Including swig version in module hash
This issue exemplifies why removing the swig version from the module hash was not a good idea:
https://bitbucket.org/fenics-project/dolfin/issue/294/clean-instant-cache-on-version-upgrade
In addition to the example of upgrading in the above issue, similar issues can probably occur if one has more multiple installations installed in different environments with shared .instant cache directory.
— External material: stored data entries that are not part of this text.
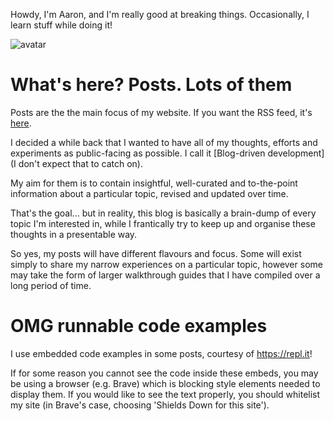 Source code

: Howdy, I'm Aaron, and I'm really good at breaking things. Occasionally, I learn stuff while doing it!

![avatar](https://avatars1.githubusercontent.com/u/29888436?s=460&u=03df457371669048031a735802c33b93d07a1f10&v=4)

# What's here? Posts. Lots of them

Posts are the the main focus of my website. If you want the RSS feed, it's [here](https://aaronpkelly.github.io/feed.xml).

I decided a while back that I wanted to have all of my thoughts, efforts and experiments as public-facing as possible. I call it [Blog-driven development] (I don't expect that to catch on).

My aim for them is to contain insightful, well-curated and to-the-point information about a particular topic, revised and updated over time.

That's the goal... but in reality, this blog is basically a brain-dump of every topic I'm interested in, while I frantically try to keep up and organise these thoughts in a presentable way.

So yes, my posts will have different flavours and focus. Some will exist simply to  share my narrow experiences on a particular topic, however some may take the form of larger walkthrough guides that I have compiled over a long period of time.

# OMG runnable code examples

I use embedded code examples in some posts, courtesy of https://repl.it!

If for some reason you cannot see the code inside these embeds, you may be using a browser (e.g. Brave) which is blocking style elements needed to display them. If you would like to see the text properly, you should whitelist my site (in Brave's case, choosing 'Shields Down for this site').

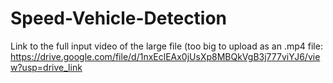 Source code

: # Speed-Vehicle-Detection

Link to the full input video of the large file (too big to upload as an .mp4 file: https://drive.google.com/file/d/1nxEclEAx0jUsXp8MBQkVgB3j777viYJ6/view?usp=drive_link
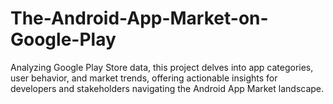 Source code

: # The-Android-App-Market-on-Google-Play
Analyzing Google Play Store data, this project delves into app categories, user behavior, and market trends, offering actionable insights for developers and stakeholders navigating the Android App Market landscape.
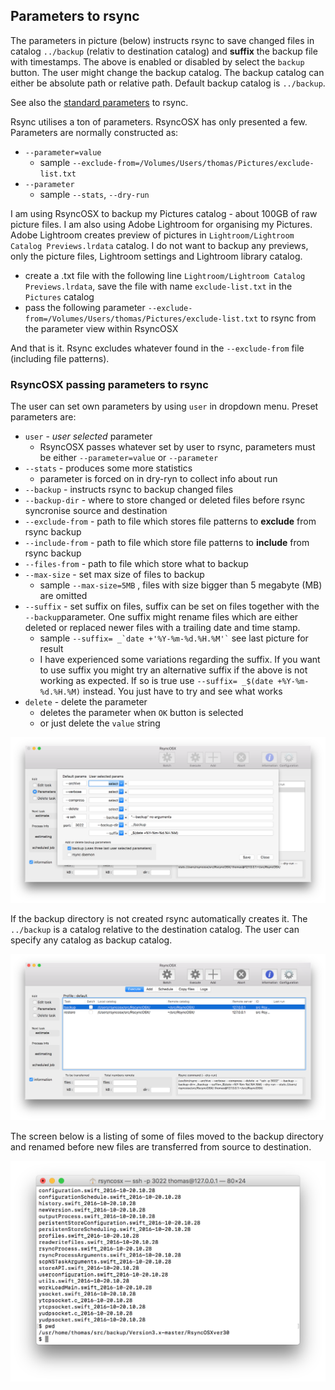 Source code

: ## Parameters to rsync

The parameters in picture (below) instructs rsync to save changed files in catalog `../backup` (relativ to destination catalog) and **suffix** the backup file with timestamps. The above is enabled or disabled by select the `backup` button. The user might change the backup catalog. The backup catalog can either be absolute path or relative path. Default backup catalog is `../backup`.

See also the [standard parameters](https://github.com/rsyncOSX/Documentation/blob/master/docs/RsyncParameters.md) to rsync.

Rsync utilises a ton of parameters. RsyncOSX has only presented a few. Parameters are normally constructed as:

- `--parameter=value` 
	- sample `--exclude-from=/Volumes/Users/thomas/Pictures/exclude-list.txt`
- `--parameter` 
	- sample `--stats`, `--dry-run`

I am using RsyncOSX to backup my Pictures catalog - about 100GB of raw picture files. I am also using Adobe Lightroom for organising my Pictures. Adobe Lightroom creates preview of pictures in `Lightroom/Lightroom Catalog Previews.lrdata` catalog. I do not want to backup any previews, only the picture files, Lightroom settings and Lightroom library catalog. 

- create a .txt file with the following line `Lightroom/Lightroom Catalog Previews.lrdata`, save the file with name `exclude-list.txt` in the `Pictures` catalog
- pass the following parameter `--exclude-from=/Volumes/Users/thomas/Pictures/exclude-list.txt` to rsync from the parameter view within RsyncOSX

And that is it. Rsync excludes whatever found in the `--exclude-from` file (including file patterns).

### RsyncOSX passing parameters to rsync

The user can set own parameters by using `user` in dropdown menu. Preset parameters are:

- `user` - _user selected_ parameter
	- RsyncOSX passes whatever set by user to rsync, parameters must be either `--parameter=value` or `--parameter`
- `--stats` - produces some more statistics
	- parameter is forced on in dry-ryn to collect info about run
- `--backup` - instructs rsync to backup changed files
- `--backup-dir` - where to store changed or deleted files before rsync syncronise source and destination
- `--exclude-from` - path to file which stores file patterns to **exclude** from rsync backup
- `--include-from` - path to file which store file patterns to **include** from rsync backup 
- `--files-from` - path to file which store what to backup
- `--max-size` - set max size of files to backup
	- sample `--max-size=5MB` , files with size bigger than 5 megabyte (MB) are omitted
- `--suffix` - set suffix on files, suffix can be set on files together with the `--backup`parameter. One suffix might rename files which are either deleted or replaced newer files with a trailing date and time stamp.
	- sample <code>--suffix= _\`date +'%Y-%m-%d.%H.%M'`</code> see last picture for result
	- I have experienced some variations regarding the suffix. If you want to use suffix you might try an alternative suffix if the above is not working as expected. If so is true use `--suffix= _$(date +%Y-%m-%d.%H.%M)` instead. You just have to try and see what works 
- `delete` - delete the parameter
	- deletes the parameter when `OK` button is selected
	- or just delete the `value` string

![New configurations](screenshots/master/rsync/rsync1.png)


If the backup directory is not created rsync automatically creates it. The `../backup` is a catalog relative to the destination catalog. The user can specify any catalog as backup catalog.

![New configurations](screenshots/master/rsync/rsync2.png)


The screen below is a listing of some of files moved to the backup directory and renamed before new files are transferred from source to destination.

![New configurations](screenshots/master/rsync/rsync3.png)
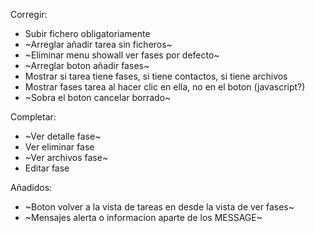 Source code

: Corregir:    
- Subir fichero obligatoriamente  
- ~Arreglar añadir tarea sin ficheros~
- ~Eliminar menu showall ver fases por defecto~
- ~Arreglar boton añadir fases~
- Mostrar si tarea tiene fases, si tiene contactos, si tiene archivos  
- Mostrar fases tarea al hacer clic en ella, no en el boton (javascript?)  
- ~Sobra el boton cancelar borrado~
	
Completar:  
- ~Ver detalle fase~  
- Ver eliminar fase  
- ~Ver archivos fase~  
- Editar fase  

Añadidos:  
- ~Boton volver a la vista de tareas en desde la vista de ver fases~  
- ~Mensajes alerta o informacion aparte de los MESSAGE~  
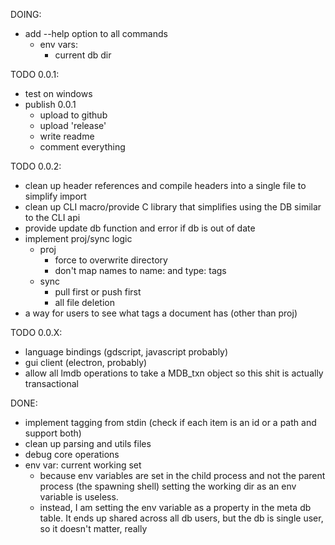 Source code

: DOING:
- add --help option to all commands
    - env vars:
        - current db dir

TODO 0.0.1:
- test on windows
- publish 0.0.1
    - upload to github
    - upload 'release'
    - write readme
    - comment everything


TODO 0.0.2:
- clean up header references and compile headers into a single file to simplify import
- clean up CLI macro/provide C library that simplifies using the DB similar to the CLI api
- provide update db function and error if db is out of date
- implement proj/sync logic
    - proj
        - force to overwrite directory
        - don't map names to name: and type: tags
    - sync
        - pull first or push first
        - all file deletion
- a way for users to see what tags a document has (other than proj)

TODO 0.0.X:
- language bindings (gdscript, javascript probably)
- gui client (electron, probably)
- allow all lmdb operations to take a MDB_txn object so this shit is actually transactional


DONE:
- implement tagging from stdin (check if each item is an id or a path and support both)
- clean up parsing and utils files
- debug core operations
- env var: current working set
    - because env variables are set in the child process and not the parent process (the spawning shell) setting the working dir as an env variable is useless.
    - instead, I am setting the env variable as a property in the meta db table. It ends up shared across all db users, but the db is single user, so it doesn't matter, really
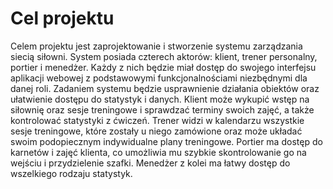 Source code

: # Cel projektu

Celem projektu jest zaprojektowanie i stworzenie systemu zarządzania siecią siłowni. System posiada czterech aktorów: klient, trener personalny, portier i menedżer. Każdy z nich będzie miał dostęp do swojego interfejsu aplikacji webowej z podstawowymi funkcjonalnościami niezbędnymi dla danej roli. Zadaniem systemu będzie usprawnienie działania obiektów oraz ułatwienie dostępu do statystyk i danych. Klient może wykupić wstęp na siłownię oraz sesje treningowe i sprawdzać terminy swoich zajęć, a także kontrolować statystyki z ćwiczeń. Trener widzi w kalendarzu wszystkie sesje treningowe, które zostały u niego zamówione oraz może układać swoim podopiecznym indywidualne plany treningowe. Portier ma dostęp do karnetów i zajęć klienta, co umożliwia mu szybkie skontrolowanie go na wejściu i przydzielenie szafki. Menedżer z kolei ma łatwy dostęp do wszelkiego rodzaju statystyk.

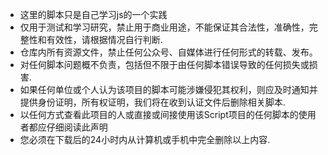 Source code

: * 这里的脚本只是自己学习js的一个实践
* 仅用于测试和学习研究，禁止用于商业用途，不能保证其合法性，准确性，完整性和有效性，请根据情况自行判断.
* 仓库内所有资源文件，禁止任何公众号、自媒体进行任何形式的转载、发布。
* 对任何脚本问题概不负责，包括但不限于由任何脚本错误导致的任何损失或损害.
* 如果任何单位或个人认为该项目的脚本可能涉嫌侵犯其权利，则应及时通知并提供身份证明，所有权证明，我们将在收到认证文件后删除相关脚本.
* 以任何方式查看此项目的人或直接或间接使用该Script项目的任何脚本的使用者都应仔细阅读此声明
* 您必须在下载后的24小时内从计算机或手机中完全删除以上内容.
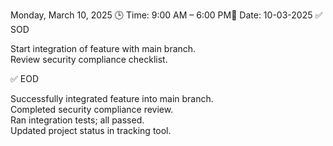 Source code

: Monday, March 10, 2025
🕒 Time: 9:00 AM – 6:00 PM📆 Date: 10-03-2025
✅ SOD  

Start integration of feature with main branch.  
Review security compliance checklist.

✅ EOD  

Successfully integrated feature into main branch.  
Completed security compliance review.  
Ran integration tests; all passed.  
Updated project status in tracking tool.

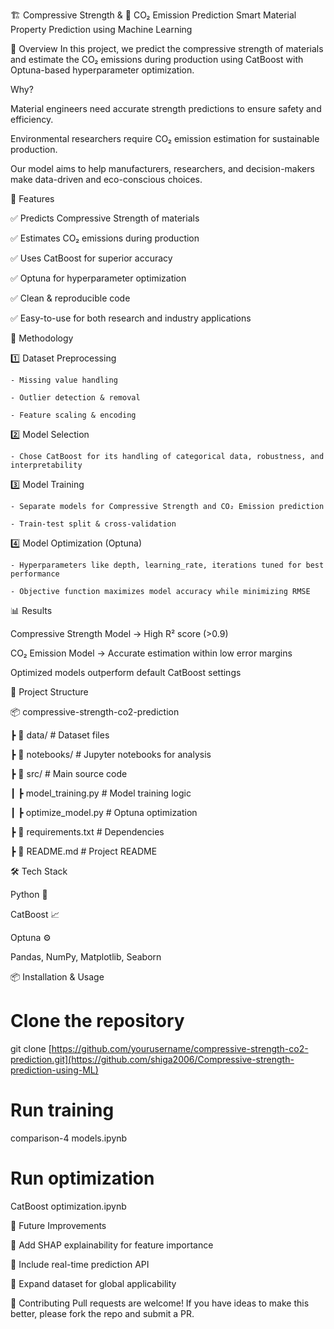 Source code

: 🏗️ Compressive Strength & 🌱 CO₂ Emission Prediction
Smart Material Property Prediction using Machine Learning

📌 Overview
In this project, we predict the compressive strength of materials and estimate the CO₂ emissions during production using CatBoost with Optuna-based hyperparameter optimization.

Why?

Material engineers need accurate strength predictions to ensure safety and efficiency.

Environmental researchers require CO₂ emission estimation for sustainable production.

Our model aims to help manufacturers, researchers, and decision-makers make data-driven and eco-conscious choices.

🚀 Features

✅ Predicts Compressive Strength of materials

✅ Estimates CO₂ emissions during production

✅ Uses CatBoost for superior accuracy

✅ Optuna for hyperparameter optimization

✅ Clean & reproducible code

✅ Easy-to-use for both research and industry applications


🧠 Methodology

1️⃣ Dataset Preprocessing

    - Missing value handling

    - Outlier detection & removal

    - Feature scaling & encoding


2️⃣ Model Selection

    - Chose CatBoost for its handling of categorical data, robustness, and interpretability


3️⃣ Model Training

    - Separate models for Compressive Strength and CO₂ Emission prediction

    - Train-test split & cross-validation



4️⃣ Model Optimization (Optuna)

    - Hyperparameters like depth, learning_rate, iterations tuned for best performance

    - Objective function maximizes model accuracy while minimizing RMSE


📊 Results

  Compressive Strength Model → High R² score (>0.9)


  CO₂ Emission Model → Accurate estimation within low error margins


  Optimized models outperform default CatBoost settings

📂 Project Structure

📦 compressive-strength-co2-prediction

 ┣ 📜 data/                # Dataset files
 
 ┣ 📜 notebooks/           # Jupyter notebooks for analysis
 
 ┣ 📜 src/                 # Main source code
 
 ┃ ┣ model_training.py     # Model training logic
 
 ┃ ┣ optimize_model.py     # Optuna optimization
 
 ┣ 📜 requirements.txt     # Dependencies
 
 ┣ 📜 README.md            # Project README


🛠️ Tech Stack

   Python 🐍

   CatBoost 📈

   Optuna ⚙️

   Pandas, NumPy, Matplotlib, Seaborn


📦 Installation & Usage
# Clone the repository
git clone [https://github.com/yourusername/compressive-strength-co2-prediction.git](https://github.com/shiga2006/Compressive-strength-prediction-using-ML)

# Run training
comparison-4 models.ipynb

# Run optimization
CatBoost optimization.ipynb


📌 Future Improvements

🔹 Add SHAP explainability for feature importance

🔹 Include real-time prediction API

🔹 Expand dataset for global applicability


🤝 Contributing
Pull requests are welcome! If you have ideas to make this better, please fork the repo and submit a PR.



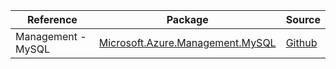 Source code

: | Reference | Package | Source |
|---|---|---|
|Management - MySQL|[Microsoft.Azure.Management.MySQL](https://www.nuget.org/packages/Microsoft.Azure.Management.MySQL)|[Github](https://github.com/Azure/azure-sdk-for-net)|
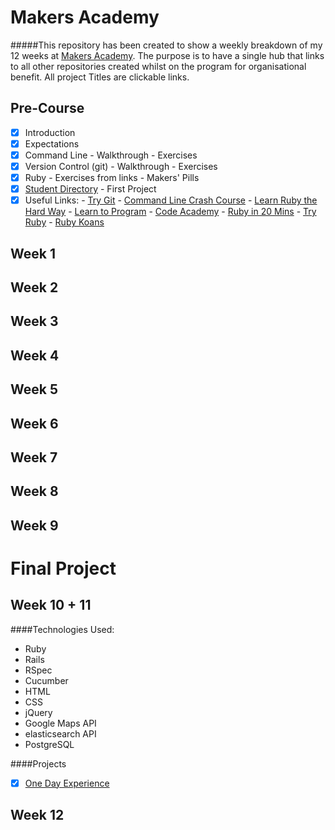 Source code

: Makers Academy
===================

#####This repository has been created to show a weekly breakdown of my 12 weeks at [Makers Academy](https://www.makersacademy.com). The purpose is to have a single hub that links to all other repositories created whilst on the program for organisational benefit. All project Titles are clickable links.

Pre-Course
-----------

  - [x] Introduction
  - [x] Expectations
  - [x] Command Line
        - Walkthrough
        - Exercises
  - [x] Version Control (git)
        - Walkthrough
        - Exercises
  - [x] Ruby
        - Exercises from links
        - Makers' Pills
  - [x] [Student Directory](https://github.com/tekhuy/student-directory)
        - First Project
  - [x] Useful Links:
        - [Try Git](https://try.github.io/levels/1/challenges/1)
        - [Command Line Crash Course](http://cli.learncodethehardway.org/book/)
        - [Learn Ruby the Hard Way](http://learnrubythehardway.org/book/)
        - [Learn to Program](https://pine.fm/LearnToProgram/)
        - [Code Academy](http://www.codecademy.com/tracks/ruby)
        - [Ruby in 20 Mins](https://www.ruby-lang.org/en/documentation/quickstart/)
        - [Try Ruby](http://tryruby.org/levels/1/challenges/0)
        - [Ruby Koans](http://rubykoans.com)

Week 1
---------

Week 2
---------

Week 3
---------

Week 4
--------

Week 5
---------

Week 6
--------

Week 7
-------

Week 8
--------

Week 9
--------

Final Project
===============

Week 10 + 11
------------

####Technologies Used:

  - Ruby
  - Rails
  - RSpec
  - Cucumber
  - HTML
  - CSS
  - jQuery
  - Google Maps API
  - elasticsearch API
  - PostgreSQL

####Projects

  - [x] [One Day Experience](https://github.com/tekhuy/One_Day_Experience_Prototype)


Week 12
---------

 
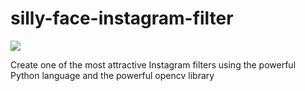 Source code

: # silly-face-instagram-filter

![](https://user-images.githubusercontent.com/83763809/143242129-6ef76c00-672e-469c-926d-4fd0469c7465.gif)

Create one of the most attractive Instagram filters using the powerful Python language and the powerful opencv library
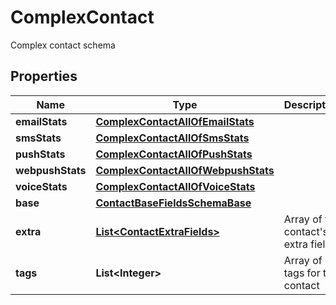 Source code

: 

# ComplexContact

Complex contact schema

## Properties

| Name | Type | Description | Notes |
|------------ | ------------- | ------------- | -------------|
|**emailStats** | [**ComplexContactAllOfEmailStats**](ComplexContactAllOfEmailStats.md) |  |  [optional] |
|**smsStats** | [**ComplexContactAllOfSmsStats**](ComplexContactAllOfSmsStats.md) |  |  [optional] |
|**pushStats** | [**ComplexContactAllOfPushStats**](ComplexContactAllOfPushStats.md) |  |  [optional] |
|**webpushStats** | [**ComplexContactAllOfWebpushStats**](ComplexContactAllOfWebpushStats.md) |  |  [optional] |
|**voiceStats** | [**ComplexContactAllOfVoiceStats**](ComplexContactAllOfVoiceStats.md) |  |  [optional] |
|**base** | [**ContactBaseFieldsSchemaBase**](ContactBaseFieldsSchemaBase.md) |  |  [optional] |
|**extra** | [**List&lt;ContactExtraFields&gt;**](ContactExtraFields.md) | Array of the contact&#39;s extra fields |  [optional] |
|**tags** | **List&lt;Integer&gt;** | Array of tags for this contact |  [optional] [readonly] |



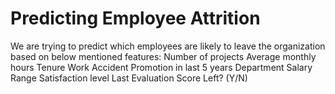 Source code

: # Predicting Employee Attrition
We are trying to predict which employees are likely to leave the organization based on below mentioned features: 
Number of projects 
Average monthly hours 
Tenure 
Work Accident 
Promotion in last 5 years 
Department 
Salary 
Range 
Satisfaction level 
Last Evaluation Score Left? (Y/N)
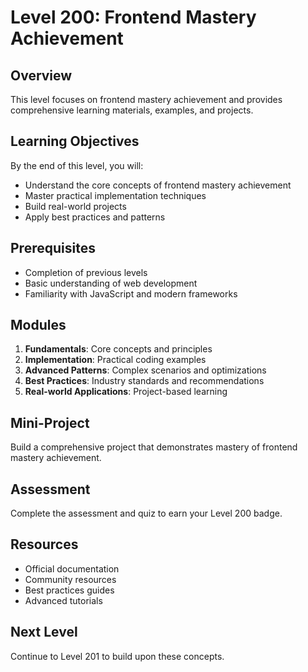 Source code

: # Level 200: Frontend Mastery Achievement

## Overview
This level focuses on frontend mastery achievement and provides comprehensive learning materials, examples, and projects.

## Learning Objectives
By the end of this level, you will:
- Understand the core concepts of frontend mastery achievement
- Master practical implementation techniques
- Build real-world projects
- Apply best practices and patterns

## Prerequisites
- Completion of previous levels
- Basic understanding of web development
- Familiarity with JavaScript and modern frameworks

## Modules
1. **Fundamentals**: Core concepts and principles
2. **Implementation**: Practical coding examples
3. **Advanced Patterns**: Complex scenarios and optimizations
4. **Best Practices**: Industry standards and recommendations
5. **Real-world Applications**: Project-based learning

## Mini-Project
Build a comprehensive project that demonstrates mastery of frontend mastery achievement.

## Assessment
Complete the assessment and quiz to earn your Level 200 badge.

## Resources
- Official documentation
- Community resources
- Best practices guides
- Advanced tutorials

## Next Level
Continue to Level 201 to build upon these concepts.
I don't recall exactly what the problem was, but it was something about heavy disk access on clusters? If instant can get the swig version only once during any process (at startup or at first need) and cache it in an internal variable, will that avoid the problems?
Comments (33)
-
-
reporter It just seems weird that calling swig to do actual work is fine but asking for the version is a problem...
-
On multiple processes, the 'swig -version' was being called on every process on every run, whereas the actual parsing and compilation only takes place once on process zero. I would agree that there is still a fair bit of debugging to do...
-
reporter Ok. So this is an issue where an MPI-aware instant might be able to save the day, with process zero communicating the version (or even an integer hash of various compiler versions) to the processes.
-
The JIT code is flawed in parallel. It's not possible to assign the MPI process that is responsible for JIT. Maybe fixing this would resolve this Issue?
-
I guess it would involve another dependency, though - mpi4py?
-
reporter No, this issue is that every process (previously) would call "swig -version" because every process needed the version for the module hash to import after only process zero finished the actual jit. If process zero (or whatever single process does the jit) could communicate the module hash to the others, it could include swig version and other compiler versions in the hash without the network filesystem overload.
-
@martinal Communicating the SWIG version would be easy. I wouldn't build this into Instant - better to let the calling process manage this.
-
reporter Ok, so a solution would be to
- Let dolfin collect toolchain versions into a toolchain_hash on the master node
- Let dolfin communicate toolchain_hash to all processes
- Let dolfin pass toolchain_hash as an argument to ffc jit which uses it in JitObject
So instant doesn't even need to be touched.
-
In addition to the example of upgrading in the above issue, similar issues can probably occur if one has more multiple installations installed in different environments with shared .instant cache directory.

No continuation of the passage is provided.